The king looked at him. “And a quarter of an hour for the king,” he hastened to add.
“We should arrive by daylight?” said Louis XIV.
“But the billeting of the king’s military escort,” objected Colbert, softly, “will make his majesty lose all the advantage of his speed, however quick he may be.”
“Double ass that you are!” thought D’Artagnan; “if I had any interest or motive in demolishing your credit with the king, I could do it in ten minutes. If I were in the king’s place,” he added aloud, “I should, in going to M. Fouquet, leave my escort behind me; I should go to him as a friend; I should enter accompanied only by my captain of the guards; I should consider that I was acting more nobly, and should be invested with a still more sacred character by doing so.”

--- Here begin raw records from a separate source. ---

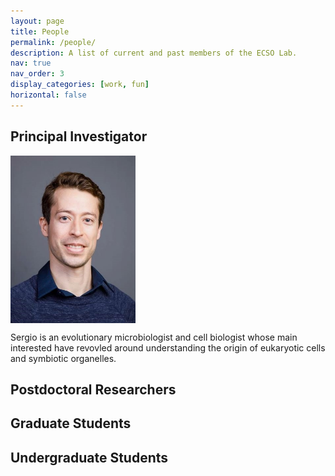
 ```yaml
---
layout: page
title: People
permalink: /people/
description: A list of current and past members of the ECSO Lab.
nav: true
nav_order: 3
display_categories: [work, fun]
horizontal: false
---
```


## Principal Investigator

<p align="left">
<img align="center" src="/assets/img/profile_pic.jpg" width="200">
</p>
Sergio is an evolutionary microbiologist and cell biologist whose main interested have revovled around understanding the origin of eukaryotic cells and symbiotic organelles.

<!--
<img align="left" src="pathto/myimage.png" alt="My Image">
-->

## Postdoctoral Researchers

## Graduate Students

## Undergraduate Students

Delight sparkled in the king’s eyes. “That is indeed a very sensible suggestion. We will go to see a friend as friends; the gentlemen who are with the carriages can go slowly: but we who are mounted will ride on.” And he rode off, accompanied by all those who were mounted. Colbert hid his ugly head behind his horse’s neck.

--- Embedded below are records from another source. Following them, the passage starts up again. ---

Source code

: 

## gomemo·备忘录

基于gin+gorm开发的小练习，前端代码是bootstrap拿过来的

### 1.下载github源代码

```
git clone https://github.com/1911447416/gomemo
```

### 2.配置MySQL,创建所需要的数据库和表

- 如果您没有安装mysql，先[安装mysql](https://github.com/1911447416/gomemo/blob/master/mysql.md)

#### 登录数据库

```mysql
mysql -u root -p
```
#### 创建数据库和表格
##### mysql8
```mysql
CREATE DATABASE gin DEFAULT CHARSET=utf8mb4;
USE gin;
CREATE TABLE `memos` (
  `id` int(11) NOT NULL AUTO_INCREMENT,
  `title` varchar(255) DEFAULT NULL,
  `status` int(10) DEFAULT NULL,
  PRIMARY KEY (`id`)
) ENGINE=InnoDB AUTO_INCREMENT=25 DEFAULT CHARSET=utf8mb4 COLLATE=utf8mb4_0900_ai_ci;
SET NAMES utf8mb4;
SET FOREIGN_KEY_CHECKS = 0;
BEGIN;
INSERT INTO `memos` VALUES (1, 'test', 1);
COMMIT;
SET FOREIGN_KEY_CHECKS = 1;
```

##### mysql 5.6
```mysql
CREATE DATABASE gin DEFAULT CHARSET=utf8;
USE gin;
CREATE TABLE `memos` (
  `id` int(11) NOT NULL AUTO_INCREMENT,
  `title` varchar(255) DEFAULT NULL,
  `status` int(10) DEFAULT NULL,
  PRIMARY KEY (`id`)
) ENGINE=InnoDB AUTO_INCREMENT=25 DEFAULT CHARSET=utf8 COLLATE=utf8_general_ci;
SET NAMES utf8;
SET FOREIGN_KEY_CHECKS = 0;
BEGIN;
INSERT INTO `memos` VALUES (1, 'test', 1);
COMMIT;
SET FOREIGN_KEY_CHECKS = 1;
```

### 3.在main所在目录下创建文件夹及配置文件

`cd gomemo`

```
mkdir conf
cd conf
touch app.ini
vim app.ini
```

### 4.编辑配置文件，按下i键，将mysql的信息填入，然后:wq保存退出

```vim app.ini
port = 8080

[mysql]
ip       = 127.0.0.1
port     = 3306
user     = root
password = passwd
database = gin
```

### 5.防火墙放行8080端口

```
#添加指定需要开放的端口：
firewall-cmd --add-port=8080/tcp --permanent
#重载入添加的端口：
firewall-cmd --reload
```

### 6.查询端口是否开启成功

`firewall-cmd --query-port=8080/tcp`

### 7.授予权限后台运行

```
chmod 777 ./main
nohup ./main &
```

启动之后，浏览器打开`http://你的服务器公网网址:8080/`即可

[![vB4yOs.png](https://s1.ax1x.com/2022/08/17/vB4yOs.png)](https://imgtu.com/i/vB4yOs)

“I shall be quits,” said D’Artagnan, as he galloped along, “by getting a little talk with Aramis this evening. And then, M. Fouquet is a man of honor. Mordioux! I have said so, and it must be so.”
And this was the way how, towards seven o’clock in the evening, without announcing his arrival by the din of trumpets, and without even his advanced guard, without out-riders or musketeers, the king presented himself before the gate of Vaux, where Fouquet, who had been informed of his royal guest’s approach, had been waiting for the last half-hour, with his head uncovered, surrounded by his household and his friends.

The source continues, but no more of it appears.